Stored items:
★ ★ ★ ★ ★ ★ ★

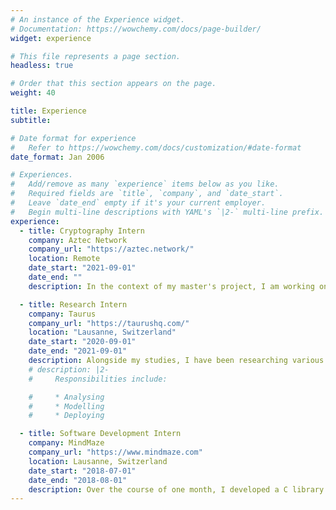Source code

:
 ```yaml
---
# An instance of the Experience widget.
# Documentation: https://wowchemy.com/docs/page-builder/
widget: experience

# This file represents a page section.
headless: true

# Order that this section appears on the page.
weight: 40

title: Experience
subtitle:

# Date format for experience
#   Refer to https://wowchemy.com/docs/customization/#date-format
date_format: Jan 2006

# Experiences.
#   Add/remove as many `experience` items below as you like.
#   Required fields are `title`, `company`, and `date_start`.
#   Leave `date_end` empty if it's your current employer.
#   Begin multi-line descriptions with YAML's `|2-` multi-line prefix.
experience:
  - title: Cryptography Intern
    company: Aztec Network
    company_url: "https://aztec.network/"
    location: Remote
    date_start: "2021-09-01"
    date_end: ""
    description: In the context of my master's project, I am working on the Plonk zero-knowledge proof system and researching new techniques to improve prover efficiency.

  - title: Research Intern
    company: Taurus
    company_url: "https://taurushq.com/"
    location: "Lausanne, Switzerland"
    date_start: "2020-09-01"
    date_end: "2021-09-01"
    description: Alongside my studies, I have been researching various aspects of threshold signature schemes in the context of cryptocurrency custody, under the supervision of Jean-Philippe Aumasson. In particular, we co-wrote a survey with Omer Schlomovits (ZenGo) about different dishonest majority threshold ECDSA schemes. In addition, I developed open-source implementations for the FROST and CGGMP21 protocols in Go, and participated in several audits of threshold signature libraries.
    # description: |2-
    #     Responsibilities include:

    #     * Analysing
    #     * Modelling
    #     * Deploying

  - title: Software Development Intern
    company: MindMaze
    company_url: "https://www.mindmaze.com"
    location: Lausanne, Switzerland
    date_start: "2018-07-01"
    date_end: "2018-08-01"
    description: Over the course of one month, I developed a C library for analyzing heart-rate signals. This extended an existing code base, and taught me how to navigate larger software project.
---
```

★ ★ ★ ★ ★ ★ ★

▸ WHAT YOU SHOULD DO: Please copy every line of the records above in which "context" appears.

▸ RESULT:
    description: In the context of my master's project, I am working on the Plonk zero-knowledge proof system and researching new techniques to improve prover efficiency.
    description: Alongside my studies, I have been researching various aspects of threshold signature schemes in the context of cryptocurrency custody, under the supervision of Jean-Philippe Aumasson. In particular, we co-wrote a survey with Omer Schlomovits (ZenGo) about different dishonest majority threshold ECDSA schemes. In addition, I developed open-source implementations for the FROST and CGGMP21 protocols in Go, and participated in several audits of threshold signature libraries.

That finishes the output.